Duckling with Orange Sauce
From the 1995 KLO dinner — France
Duckling with Orange Sauce
- 1 duck, 4 to 5 lbs
- 2 tsp grated orange peel
- 1/2 cup orange juice
- 1/4 cup currant jelly
- 1 Tbsp lemon juice
- 1/8 tsp dry mustard
- 1/8 tsp salt
- 1 Tbsp cold water
- 1-1/2 tsp cornstarch
- 1 orange, peeled & sectioned
- 1 Tbsp orange flavored liqueur (optional)
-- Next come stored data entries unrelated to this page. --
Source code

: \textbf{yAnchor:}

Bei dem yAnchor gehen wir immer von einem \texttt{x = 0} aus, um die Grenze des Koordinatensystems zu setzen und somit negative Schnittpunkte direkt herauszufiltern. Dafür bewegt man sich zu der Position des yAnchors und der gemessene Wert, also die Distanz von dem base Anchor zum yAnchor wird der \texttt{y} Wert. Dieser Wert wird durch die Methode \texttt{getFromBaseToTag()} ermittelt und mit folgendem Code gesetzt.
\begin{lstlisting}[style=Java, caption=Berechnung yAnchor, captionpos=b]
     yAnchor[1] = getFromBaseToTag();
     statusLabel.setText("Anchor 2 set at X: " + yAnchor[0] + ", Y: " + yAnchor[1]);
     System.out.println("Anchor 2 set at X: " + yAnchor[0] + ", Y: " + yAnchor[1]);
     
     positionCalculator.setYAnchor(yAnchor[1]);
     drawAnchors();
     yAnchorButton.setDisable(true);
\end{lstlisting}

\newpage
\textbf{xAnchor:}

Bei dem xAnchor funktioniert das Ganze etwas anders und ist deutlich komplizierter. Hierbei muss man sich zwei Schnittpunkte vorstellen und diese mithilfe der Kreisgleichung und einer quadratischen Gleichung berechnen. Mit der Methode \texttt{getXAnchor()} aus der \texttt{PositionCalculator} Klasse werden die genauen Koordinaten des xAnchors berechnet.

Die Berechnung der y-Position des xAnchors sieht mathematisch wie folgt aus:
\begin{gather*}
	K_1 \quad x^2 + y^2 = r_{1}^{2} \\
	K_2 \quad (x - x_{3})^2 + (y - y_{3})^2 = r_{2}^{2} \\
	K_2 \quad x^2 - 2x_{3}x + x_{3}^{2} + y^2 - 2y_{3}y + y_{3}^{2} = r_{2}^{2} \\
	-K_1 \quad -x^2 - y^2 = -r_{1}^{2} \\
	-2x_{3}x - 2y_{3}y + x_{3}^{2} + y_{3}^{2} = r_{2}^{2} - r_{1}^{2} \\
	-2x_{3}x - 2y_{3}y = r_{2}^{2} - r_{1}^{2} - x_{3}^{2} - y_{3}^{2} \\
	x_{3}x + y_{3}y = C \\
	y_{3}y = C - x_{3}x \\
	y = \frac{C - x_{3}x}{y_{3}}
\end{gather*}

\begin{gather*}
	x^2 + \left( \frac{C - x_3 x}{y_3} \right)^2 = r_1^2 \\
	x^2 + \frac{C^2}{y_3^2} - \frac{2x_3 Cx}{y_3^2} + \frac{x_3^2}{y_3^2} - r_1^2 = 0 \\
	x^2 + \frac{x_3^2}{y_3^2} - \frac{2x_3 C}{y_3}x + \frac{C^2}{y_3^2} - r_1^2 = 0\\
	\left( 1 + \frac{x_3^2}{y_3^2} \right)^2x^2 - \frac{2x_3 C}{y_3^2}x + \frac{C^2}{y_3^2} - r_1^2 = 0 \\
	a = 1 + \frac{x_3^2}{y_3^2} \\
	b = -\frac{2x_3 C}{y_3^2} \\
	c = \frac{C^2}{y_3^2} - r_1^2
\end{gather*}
Fasten neck skin of duckling to back with skewers. Lift wing tips up and over back for natural brace. Place duckling breast side up on rack in shallow roasting pan. Prick skin with fork. Roast uncovered in 325 degree F oven until done, about 2-1/2 hours, removing excess fat from pan occasionally. (If duckling becomes too brown, place piece of aluminum foil lightly over breast.) Duckling is done when drumstick meat feels very soft. Let stand 10 minutes for easier carving.
Heat orange peel, orange juice, jelly, lemon juice, mustard, & salt to boiling. Mix water & cornstarch; stir into sauce. Cook over medium heat, stirring constantly, until mixture thickens and boils. Boil and stir 1 minute. Stir in orange sections and liqueur. Brush duckling with some of the orange sauce; serve with remaining sauce.